The only potential problem that I can see in this scheme comes if Pilot decides
for some reason to rewrite a already-written page, and the redundant write fails
in the middle.  (This is a rather low probability event in any case, but we'd like
to avoid it if we can.)  I can see no reason for Pilot to do this, since the page
will never be dirty after it is first written in a valid state.  But uniform swap
units have always been something of a mystery to me, so I'd like to check on
this.  If necessary we can just avoid uniform swap units: we aren't
creating/destroying spaces on the fly, mainly just changing their mappings,
forcing them out, etc.

A slightly related question concerns the note in the Pilot Programmer's manual,
page 130, on Space.Deactivate.  The note seems to imply that Deactivate triggers
disk write activity if the space is presently in real memory and dirty, but does
not cause the real memory to be freed.  This is just what you want for doing a
forced log write that spans multiple swap units: first Deactivate each one
(generate the disk commands), then ForceOut each one (wait for the commands
to finish.)  (This behavior of Deactivate may not be what the rest of Alpine
wants, however.)

Another question concerns the implementation of dual logging.  I wonder
whether it is better to use mapped I/O and two sets of buffers, or only one set of
buffers with CopyOut.  The main problem I see with CopyOut is that there is no
asynchronous version, analogous to Space.Deactivate.

	--mark

*start*
01063 00024 US 
Date: 12 Jan. 1982 9:10 am PST (Tuesday)
From: Levin.PA
Subject: Re: Pilot mapped files
In-reply-to: MBrown's message of 11 Jan. 1982 6:25 pm PST (Monday)
To: MBrown
cc: Kolling, Taft

1)  I believe that Pilot will never write a clean swap unit to disk.  A swap unit
is clean if every page in it is clean, otherwise it is dirty.  Uniform swap units
are the same as non-uniform ones; if any page is dirty, the entire swap unit is
considered to be dirty and consequently the whole thing is written out when the
time comes.

2)  The note on page 130 of the Pilot Programmer's manual says "Deactivate
causes the space toe be asynchronously swapped out after rewriting any dirty
pages."  Thus the real memory IS freed after the write completes.  However, the
cost of a ForceOut on a space that is not in real memory (e.g., was just
deactivated) is minimal.

3)  The difference between CopyOut and ForceOut (i.e., read/write vs. mapped
I/O for logging) is minimal.  As for asynchrony, you can always FORK
CopyOut.  Am I missing something?

Roy

*start*
01295 00024 US 
Date: 12 Jan. 1982 9:38 am PST (Tuesday)
From: MBrown.PA
Subject: Re: Pilot mapped files
In-reply-to: Levin's message of 12 Jan. 1982 9:10 am PST (Tuesday)
To: Levin
cc: MBrown, Kolling, Taft

1) Good.  I also seem to recall that Pilot won't write out a pinned swap unit, even
if it is dirty and ForcedOut.

2) It sounds as though we would have to FORK parallel ForceOut calls to get the
behavior that I wanted from Deactivate.  The point is that once the log has been
written we typically turn right around and read it (carry out intentions); hence
we don't want the space to be swapped out, just cleaned up.

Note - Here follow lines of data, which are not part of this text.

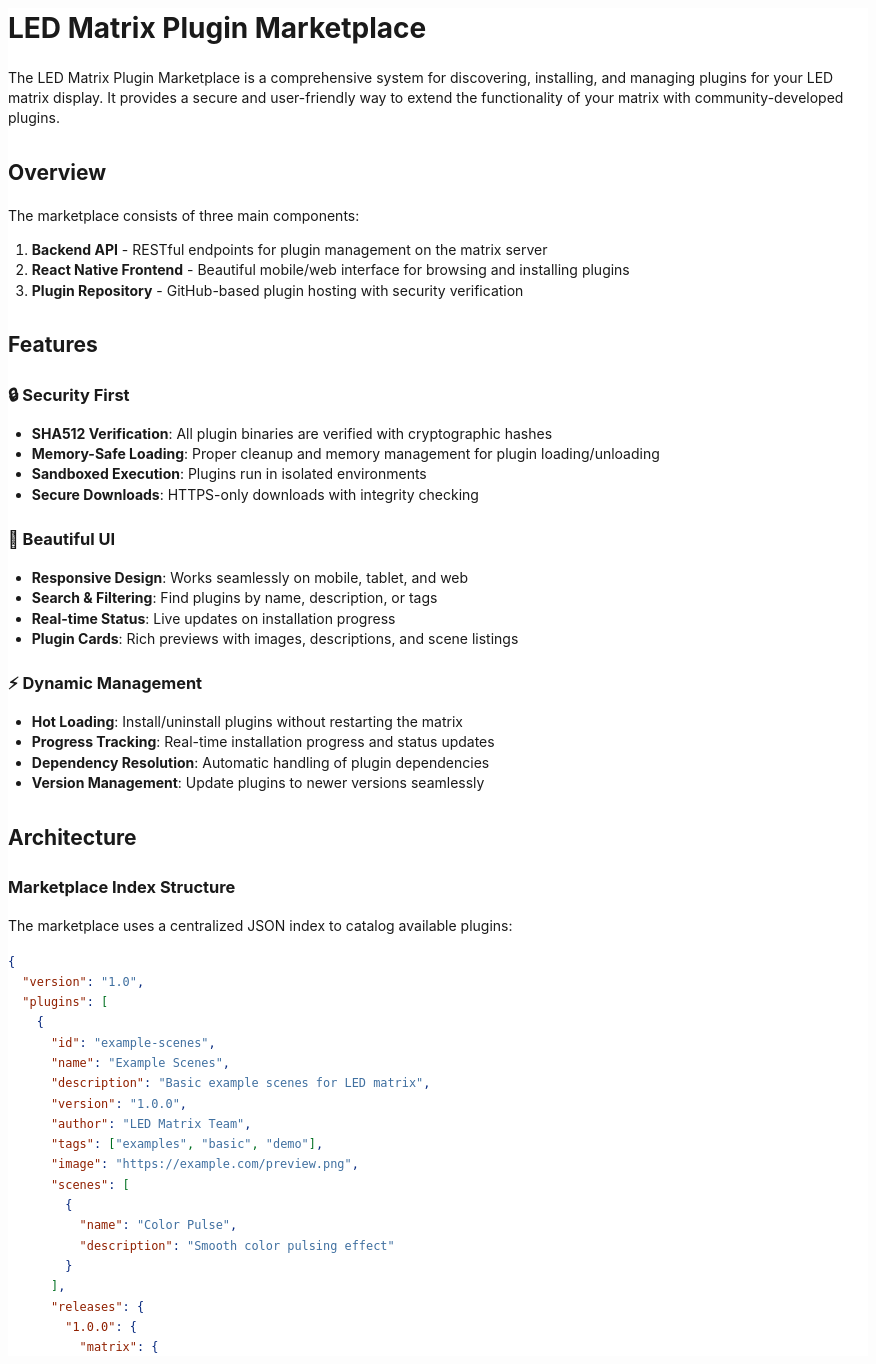 # LED Matrix Plugin Marketplace

The LED Matrix Plugin Marketplace is a comprehensive system for discovering, installing, and managing plugins for your LED matrix display. It provides a secure and user-friendly way to extend the functionality of your matrix with community-developed plugins.

## Overview

The marketplace consists of three main components:

1. **Backend API** - RESTful endpoints for plugin management on the matrix server
2. **React Native Frontend** - Beautiful mobile/web interface for browsing and installing plugins
3. **Plugin Repository** - GitHub-based plugin hosting with security verification

## Features

### 🔒 Security First
- **SHA512 Verification**: All plugin binaries are verified with cryptographic hashes
- **Memory-Safe Loading**: Proper cleanup and memory management for plugin loading/unloading
- **Sandboxed Execution**: Plugins run in isolated environments
- **Secure Downloads**: HTTPS-only downloads with integrity checking

### 🎨 Beautiful UI
- **Responsive Design**: Works seamlessly on mobile, tablet, and web
- **Search & Filtering**: Find plugins by name, description, or tags
- **Real-time Status**: Live updates on installation progress
- **Plugin Cards**: Rich previews with images, descriptions, and scene listings

### ⚡ Dynamic Management
- **Hot Loading**: Install/uninstall plugins without restarting the matrix
- **Progress Tracking**: Real-time installation progress and status updates
- **Dependency Resolution**: Automatic handling of plugin dependencies
- **Version Management**: Update plugins to newer versions seamlessly

## Architecture

### Marketplace Index Structure

The marketplace uses a centralized JSON index to catalog available plugins:

```json
{
  "version": "1.0",
  "plugins": [
    {
      "id": "example-scenes",
      "name": "Example Scenes",
      "description": "Basic example scenes for LED matrix",
      "version": "1.0.0",
      "author": "LED Matrix Team",
      "tags": ["examples", "basic", "demo"],
      "image": "https://example.com/preview.png",
      "scenes": [
        {
          "name": "Color Pulse",
          "description": "Smooth color pulsing effect"
        }
      ],
      "releases": {
        "1.0.0": {
          "matrix": {
```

3) It is true that for writing the log CopyOut would work fine, since the log is
written in a very systematic way.  This would certainly eliminate all of the
paranoia about Pilot's possibly doing the wrong thing with the log.  But we are
trying to implement both the log and normal files through the FilePageMgr
interface.  Using Pilot's mapped interface has the advantage that the dirty bits of
the map can be used to identify the swap units of a space that have been
dirtied, rather than having the client (who knows, but can make mistakes)
supply this information.  Maybe we'll have to bite the bullet and add a separate
set of calls for the log.

	--mark

*start*
00543 00024 US 
Date: 12 Jan. 1982 10:22 am PST (Tuesday)
From: Levin.PA
Subject: Re: Pilot mapped files
In-reply-to: MBrown's message of 12 Jan. 1982 9:38 am PST (Tuesday)
To: MBrown
cc: Kolling, Taft

1)  Yes, a ForceOut of a pinned space is a no-op.

2)  As you might expect, there is an internal interface that cleans up a space
without releasing the memory behind it.  If it matters enough to you, I could
easily add a Space.Clean operation.  However, this sounds like a performance
optimization that can wait indefinitely.

Roy

*start*
00709 00024 US 
Date: 12 Jan. 1982 12:24 pm PST (Tuesday)
From: kolling.PA
Subject: more Pilot questions
To: levin
cc: kolling

Assuming an n-page parent space divided entirely into one-page uniform swap
units:

1.  Does Activate on the parent space gen one disk command or n?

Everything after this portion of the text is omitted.